● Records supplied
.....
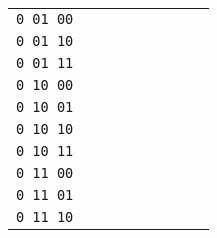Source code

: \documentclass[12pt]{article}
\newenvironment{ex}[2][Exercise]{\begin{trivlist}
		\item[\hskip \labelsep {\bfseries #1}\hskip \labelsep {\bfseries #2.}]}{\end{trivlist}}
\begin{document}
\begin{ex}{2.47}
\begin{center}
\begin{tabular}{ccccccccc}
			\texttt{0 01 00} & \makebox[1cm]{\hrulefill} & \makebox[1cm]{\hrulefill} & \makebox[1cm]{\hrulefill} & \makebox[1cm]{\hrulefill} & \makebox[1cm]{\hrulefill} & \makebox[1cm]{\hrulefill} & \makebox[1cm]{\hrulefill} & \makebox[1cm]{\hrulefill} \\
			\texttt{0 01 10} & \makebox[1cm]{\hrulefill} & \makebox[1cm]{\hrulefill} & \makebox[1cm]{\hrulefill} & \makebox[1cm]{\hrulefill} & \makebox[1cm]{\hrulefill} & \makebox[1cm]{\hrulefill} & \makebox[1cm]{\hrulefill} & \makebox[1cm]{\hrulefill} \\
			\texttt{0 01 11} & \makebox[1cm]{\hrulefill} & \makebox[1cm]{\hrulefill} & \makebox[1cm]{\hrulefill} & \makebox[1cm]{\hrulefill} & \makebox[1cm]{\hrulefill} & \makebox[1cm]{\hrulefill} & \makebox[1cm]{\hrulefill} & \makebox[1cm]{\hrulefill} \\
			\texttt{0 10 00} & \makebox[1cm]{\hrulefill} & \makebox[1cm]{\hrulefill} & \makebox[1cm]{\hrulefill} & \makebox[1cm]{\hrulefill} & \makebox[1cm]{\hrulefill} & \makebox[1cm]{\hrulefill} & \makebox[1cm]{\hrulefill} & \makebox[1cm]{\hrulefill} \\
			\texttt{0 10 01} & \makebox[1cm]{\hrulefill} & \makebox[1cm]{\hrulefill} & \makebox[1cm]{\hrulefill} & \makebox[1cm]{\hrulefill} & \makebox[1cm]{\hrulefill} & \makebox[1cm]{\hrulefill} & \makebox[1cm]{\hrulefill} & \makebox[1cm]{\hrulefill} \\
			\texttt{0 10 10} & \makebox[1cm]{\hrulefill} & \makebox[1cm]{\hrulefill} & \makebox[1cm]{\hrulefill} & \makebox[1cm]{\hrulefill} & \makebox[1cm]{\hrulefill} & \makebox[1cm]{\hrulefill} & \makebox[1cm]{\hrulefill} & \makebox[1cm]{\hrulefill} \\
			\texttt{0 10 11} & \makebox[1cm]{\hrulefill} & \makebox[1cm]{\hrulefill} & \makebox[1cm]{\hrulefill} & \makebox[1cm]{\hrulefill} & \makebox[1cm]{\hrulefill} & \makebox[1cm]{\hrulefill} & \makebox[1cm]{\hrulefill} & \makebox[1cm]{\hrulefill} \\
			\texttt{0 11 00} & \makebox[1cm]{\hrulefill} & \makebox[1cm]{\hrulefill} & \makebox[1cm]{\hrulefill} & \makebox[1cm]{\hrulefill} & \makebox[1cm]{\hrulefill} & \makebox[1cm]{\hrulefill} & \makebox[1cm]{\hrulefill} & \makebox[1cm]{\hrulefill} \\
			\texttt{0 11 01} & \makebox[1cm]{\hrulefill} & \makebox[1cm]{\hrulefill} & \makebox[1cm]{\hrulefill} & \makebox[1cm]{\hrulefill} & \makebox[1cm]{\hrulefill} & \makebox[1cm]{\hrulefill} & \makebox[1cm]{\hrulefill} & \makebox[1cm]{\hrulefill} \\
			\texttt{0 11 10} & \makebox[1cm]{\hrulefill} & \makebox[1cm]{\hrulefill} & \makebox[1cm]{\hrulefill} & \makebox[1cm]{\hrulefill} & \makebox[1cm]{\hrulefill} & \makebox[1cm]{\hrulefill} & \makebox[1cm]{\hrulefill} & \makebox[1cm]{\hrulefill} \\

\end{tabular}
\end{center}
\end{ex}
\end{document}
.....
● Task to carry out
Print out the entries once more, unchanged. No pictures.

● Completed exercise
Source code

: \documentclass[12pt]{article}
\newenvironment{ex}[2][Exercise]{\begin{trivlist}
		\item[\hskip \labelsep {\bfseries #1}\hskip \labelsep {\bfseries #2.}]}{\end{trivlist}}
\begin{document}
\begin{ex}{2.47}
\begin{center}
\begin{tabular}{ccccccccc}
			\texttt{0 01 00} & \makebox[1cm]{\hrulefill} & \makebox[1cm]{\hrulefill} & \makebox[1cm]{\hrulefill} & \makebox[1cm]{\hrulefill} & \makebox[1cm]{\hrulefill} & \makebox[1cm]{\hrulefill} & \makebox[1cm]{\hrulefill} & \makebox[1cm]{\hrulefill} \\
			\texttt{0 01 10} & \makebox[1cm]{\hrulefill} & \makebox[1cm]{\hrulefill} & \makebox[1cm]{\hrulefill} & \makebox[1cm]{\hrulefill} & \makebox[1cm]{\hrulefill} & \makebox[1cm]{\hrulefill} & \makebox[1cm]{\hrulefill} & \makebox[1cm]{\hrulefill} \\
			\texttt{0 01 11} & \makebox[1cm]{\hrulefill} & \makebox[1cm]{\hrulefill} & \makebox[1cm]{\hrulefill} & \makebox[1cm]{\hrulefill} & \makebox[1cm]{\hrulefill} & \makebox[1cm]{\hrulefill} & \makebox[1cm]{\hrulefill} & \makebox[1cm]{\hrulefill} \\
			\texttt{0 10 00} & \makebox[1cm]{\hrulefill} & \makebox[1cm]{\hrulefill} & \makebox[1cm]{\hrulefill} & \makebox[1cm]{\hrulefill} & \makebox[1cm]{\hrulefill} & \makebox[1cm]{\hrulefill} & \makebox[1cm]{\hrulefill} & \makebox[1cm]{\hrulefill} \\
			\texttt{0 10 01} & \makebox[1cm]{\hrulefill} & \makebox[1cm]{\hrulefill} & \makebox[1cm]{\hrulefill} & \makebox[1cm]{\hrulefill} & \makebox[1cm]{\hrulefill} & \makebox[1cm]{\hrulefill} & \makebox[1cm]{\hrulefill} & \makebox[1cm]{\hrulefill} \\
			\texttt{0 10 10} & \makebox[1cm]{\hrulefill} & \makebox[1cm]{\hrulefill} & \makebox[1cm]{\hrulefill} & \makebox[1cm]{\hrulefill} & \makebox[1cm]{\hrulefill} & \makebox[1cm]{\hrulefill} & \makebox[1cm]{\hrulefill} & \makebox[1cm]{\hrulefill} \\
			\texttt{0 10 11} & \makebox[1cm]{\hrulefill} & \makebox[1cm]{\hrulefill} & \makebox[1cm]{\hrulefill} & \makebox[1cm]{\hrulefill} & \makebox[1cm]{\hrulefill} & \makebox[1cm]{\hrulefill} & \makebox[1cm]{\hrulefill} & \makebox[1cm]{\hrulefill} \\
			\texttt{0 11 00} & \makebox[1cm]{\hrulefill} & \makebox[1cm]{\hrulefill} & \makebox[1cm]{\hrulefill} & \makebox[1cm]{\hrulefill} & \makebox[1cm]{\hrulefill} & \makebox[1cm]{\hrulefill} & \makebox[1cm]{\hrulefill} & \makebox[1cm]{\hrulefill} \\
			\texttt{0 11 01} & \makebox[1cm]{\hrulefill} & \makebox[1cm]{\hrulefill} & \makebox[1cm]{\hrulefill} & \makebox[1cm]{\hrulefill} & \makebox[1cm]{\hrulefill} & \makebox[1cm]{\hrulefill} & \makebox[1cm]{\hrulefill} & \makebox[1cm]{\hrulefill} \\
			\texttt{0 11 10} & \makebox[1cm]{\hrulefill} & \makebox[1cm]{\hrulefill} & \makebox[1cm]{\hrulefill} & \makebox[1cm]{\hrulefill} & \makebox[1cm]{\hrulefill} & \makebox[1cm]{\hrulefill} & \makebox[1cm]{\hrulefill} & \makebox[1cm]{\hrulefill} \\

\end{tabular}
\end{center}
\end{ex}
\end{document}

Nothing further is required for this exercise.